**WHAT TO WORK ON**
From the data below, retype exactly the lines starting with the one that contains "install, R 3.5.0" and ending with the one that contains "## frida 的使用方法", both included.

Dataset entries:
....
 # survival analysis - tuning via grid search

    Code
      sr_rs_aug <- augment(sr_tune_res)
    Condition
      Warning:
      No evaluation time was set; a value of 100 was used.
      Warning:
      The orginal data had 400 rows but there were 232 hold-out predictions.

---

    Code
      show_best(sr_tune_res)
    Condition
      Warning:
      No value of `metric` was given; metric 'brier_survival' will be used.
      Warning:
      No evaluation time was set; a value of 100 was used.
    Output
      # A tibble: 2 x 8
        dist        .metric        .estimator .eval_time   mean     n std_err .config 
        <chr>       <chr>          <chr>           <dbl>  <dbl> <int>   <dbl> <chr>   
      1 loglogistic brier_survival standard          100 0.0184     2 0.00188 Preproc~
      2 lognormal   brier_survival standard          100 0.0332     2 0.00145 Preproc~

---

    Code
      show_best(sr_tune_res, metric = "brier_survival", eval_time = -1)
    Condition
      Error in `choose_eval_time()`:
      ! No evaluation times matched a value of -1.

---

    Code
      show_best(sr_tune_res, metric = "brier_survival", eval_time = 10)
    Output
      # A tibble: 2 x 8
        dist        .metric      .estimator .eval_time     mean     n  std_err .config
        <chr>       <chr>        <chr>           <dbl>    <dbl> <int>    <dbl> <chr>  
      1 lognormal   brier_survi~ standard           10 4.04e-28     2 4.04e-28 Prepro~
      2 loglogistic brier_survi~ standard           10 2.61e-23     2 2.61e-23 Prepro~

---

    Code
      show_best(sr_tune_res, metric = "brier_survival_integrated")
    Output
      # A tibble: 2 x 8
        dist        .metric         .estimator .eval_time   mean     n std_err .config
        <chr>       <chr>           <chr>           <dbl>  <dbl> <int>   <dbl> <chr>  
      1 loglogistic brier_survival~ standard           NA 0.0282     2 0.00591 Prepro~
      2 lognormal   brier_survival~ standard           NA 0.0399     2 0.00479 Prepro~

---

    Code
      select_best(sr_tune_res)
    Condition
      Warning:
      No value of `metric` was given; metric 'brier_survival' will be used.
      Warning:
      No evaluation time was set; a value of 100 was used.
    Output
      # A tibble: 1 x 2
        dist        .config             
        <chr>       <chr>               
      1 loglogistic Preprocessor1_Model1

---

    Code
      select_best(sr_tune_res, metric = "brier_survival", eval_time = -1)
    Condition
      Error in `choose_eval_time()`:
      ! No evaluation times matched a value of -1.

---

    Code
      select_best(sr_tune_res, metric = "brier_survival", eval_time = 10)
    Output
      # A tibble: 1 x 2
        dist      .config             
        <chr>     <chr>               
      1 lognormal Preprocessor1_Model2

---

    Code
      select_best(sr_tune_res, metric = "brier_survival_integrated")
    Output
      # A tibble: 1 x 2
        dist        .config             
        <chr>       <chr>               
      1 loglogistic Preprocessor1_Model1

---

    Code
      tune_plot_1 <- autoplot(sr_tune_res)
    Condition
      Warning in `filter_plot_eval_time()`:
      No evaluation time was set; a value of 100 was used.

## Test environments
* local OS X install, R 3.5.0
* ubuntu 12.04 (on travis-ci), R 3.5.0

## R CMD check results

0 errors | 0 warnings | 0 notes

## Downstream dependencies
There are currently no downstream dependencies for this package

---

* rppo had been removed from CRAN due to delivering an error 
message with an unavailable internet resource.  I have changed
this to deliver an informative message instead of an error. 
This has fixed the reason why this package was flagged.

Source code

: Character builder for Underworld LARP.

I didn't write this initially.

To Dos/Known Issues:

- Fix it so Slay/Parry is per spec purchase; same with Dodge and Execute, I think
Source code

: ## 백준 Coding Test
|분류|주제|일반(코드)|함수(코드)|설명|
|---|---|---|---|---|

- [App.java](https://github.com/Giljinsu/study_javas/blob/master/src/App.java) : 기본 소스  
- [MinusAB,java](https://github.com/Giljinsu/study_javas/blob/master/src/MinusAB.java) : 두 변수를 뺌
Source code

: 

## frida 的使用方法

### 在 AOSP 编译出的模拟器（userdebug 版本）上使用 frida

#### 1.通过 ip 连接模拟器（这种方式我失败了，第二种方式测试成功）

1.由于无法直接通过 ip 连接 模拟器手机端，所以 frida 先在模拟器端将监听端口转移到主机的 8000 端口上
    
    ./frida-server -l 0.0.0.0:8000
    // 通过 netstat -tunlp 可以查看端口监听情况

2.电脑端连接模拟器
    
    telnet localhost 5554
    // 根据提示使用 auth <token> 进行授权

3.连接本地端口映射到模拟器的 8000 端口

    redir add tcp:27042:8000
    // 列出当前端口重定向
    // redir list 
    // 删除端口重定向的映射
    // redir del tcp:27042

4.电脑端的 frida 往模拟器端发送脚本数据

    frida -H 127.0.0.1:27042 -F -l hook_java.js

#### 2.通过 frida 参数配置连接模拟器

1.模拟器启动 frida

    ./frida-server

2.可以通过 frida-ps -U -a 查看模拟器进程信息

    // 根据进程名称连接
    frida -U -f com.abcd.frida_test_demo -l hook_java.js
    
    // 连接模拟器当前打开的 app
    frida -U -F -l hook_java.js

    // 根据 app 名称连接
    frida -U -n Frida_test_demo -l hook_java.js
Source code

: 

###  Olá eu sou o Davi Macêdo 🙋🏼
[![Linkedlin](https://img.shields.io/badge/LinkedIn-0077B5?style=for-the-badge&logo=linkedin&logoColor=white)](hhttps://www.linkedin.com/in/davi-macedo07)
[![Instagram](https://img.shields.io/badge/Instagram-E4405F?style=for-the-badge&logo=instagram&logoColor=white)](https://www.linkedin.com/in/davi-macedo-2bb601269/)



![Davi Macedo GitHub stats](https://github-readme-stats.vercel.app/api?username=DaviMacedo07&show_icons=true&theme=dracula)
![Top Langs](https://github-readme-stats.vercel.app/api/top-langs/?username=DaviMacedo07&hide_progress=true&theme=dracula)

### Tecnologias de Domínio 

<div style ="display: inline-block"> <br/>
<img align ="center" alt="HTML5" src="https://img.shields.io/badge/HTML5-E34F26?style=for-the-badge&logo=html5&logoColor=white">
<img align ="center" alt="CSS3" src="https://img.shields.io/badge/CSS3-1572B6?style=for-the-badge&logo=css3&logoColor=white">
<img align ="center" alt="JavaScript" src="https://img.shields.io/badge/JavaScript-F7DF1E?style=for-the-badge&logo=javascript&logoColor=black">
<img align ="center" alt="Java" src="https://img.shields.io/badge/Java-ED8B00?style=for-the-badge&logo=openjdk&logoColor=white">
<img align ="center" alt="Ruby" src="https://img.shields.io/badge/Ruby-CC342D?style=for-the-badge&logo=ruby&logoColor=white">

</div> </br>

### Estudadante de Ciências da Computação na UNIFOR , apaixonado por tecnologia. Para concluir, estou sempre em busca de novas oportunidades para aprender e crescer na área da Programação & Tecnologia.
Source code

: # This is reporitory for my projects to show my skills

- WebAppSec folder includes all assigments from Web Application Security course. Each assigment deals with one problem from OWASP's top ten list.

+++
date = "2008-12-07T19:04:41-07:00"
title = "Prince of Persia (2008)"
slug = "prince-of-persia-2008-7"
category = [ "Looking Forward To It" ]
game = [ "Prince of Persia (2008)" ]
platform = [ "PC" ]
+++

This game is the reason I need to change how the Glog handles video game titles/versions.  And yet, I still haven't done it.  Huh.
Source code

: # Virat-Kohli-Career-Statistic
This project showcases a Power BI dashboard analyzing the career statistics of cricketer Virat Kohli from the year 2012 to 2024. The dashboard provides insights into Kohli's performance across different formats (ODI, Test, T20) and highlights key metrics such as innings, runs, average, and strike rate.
....
**RESPONSE**
* local OS X install, R 3.5.0
* ubuntu 12.04 (on travis-ci), R 3.5.0

## R CMD check results

0 errors | 0 warnings | 0 notes

## Downstream dependencies
There are currently no downstream dependencies for this package

---

* rppo had been removed from CRAN due to delivering an error 
message with an unavailable internet resource.  I have changed
this to deliver an informative message instead of an error. 
This has fixed the reason why this package was flagged.

Source code

: Character builder for Underworld LARP.

I didn't write this initially.

To Dos/Known Issues:

- Fix it so Slay/Parry is per spec purchase; same with Dodge and Execute, I think
Source code

: ## 백준 Coding Test
|분류|주제|일반(코드)|함수(코드)|설명|
|---|---|---|---|---|

- [App.java](https://github.com/Giljinsu/study_javas/blob/master/src/App.java) : 기본 소스  
- [MinusAB,java](https://github.com/Giljinsu/study_javas/blob/master/src/MinusAB.java) : 두 변수를 뺌
Source code

: 

## frida 的使用方法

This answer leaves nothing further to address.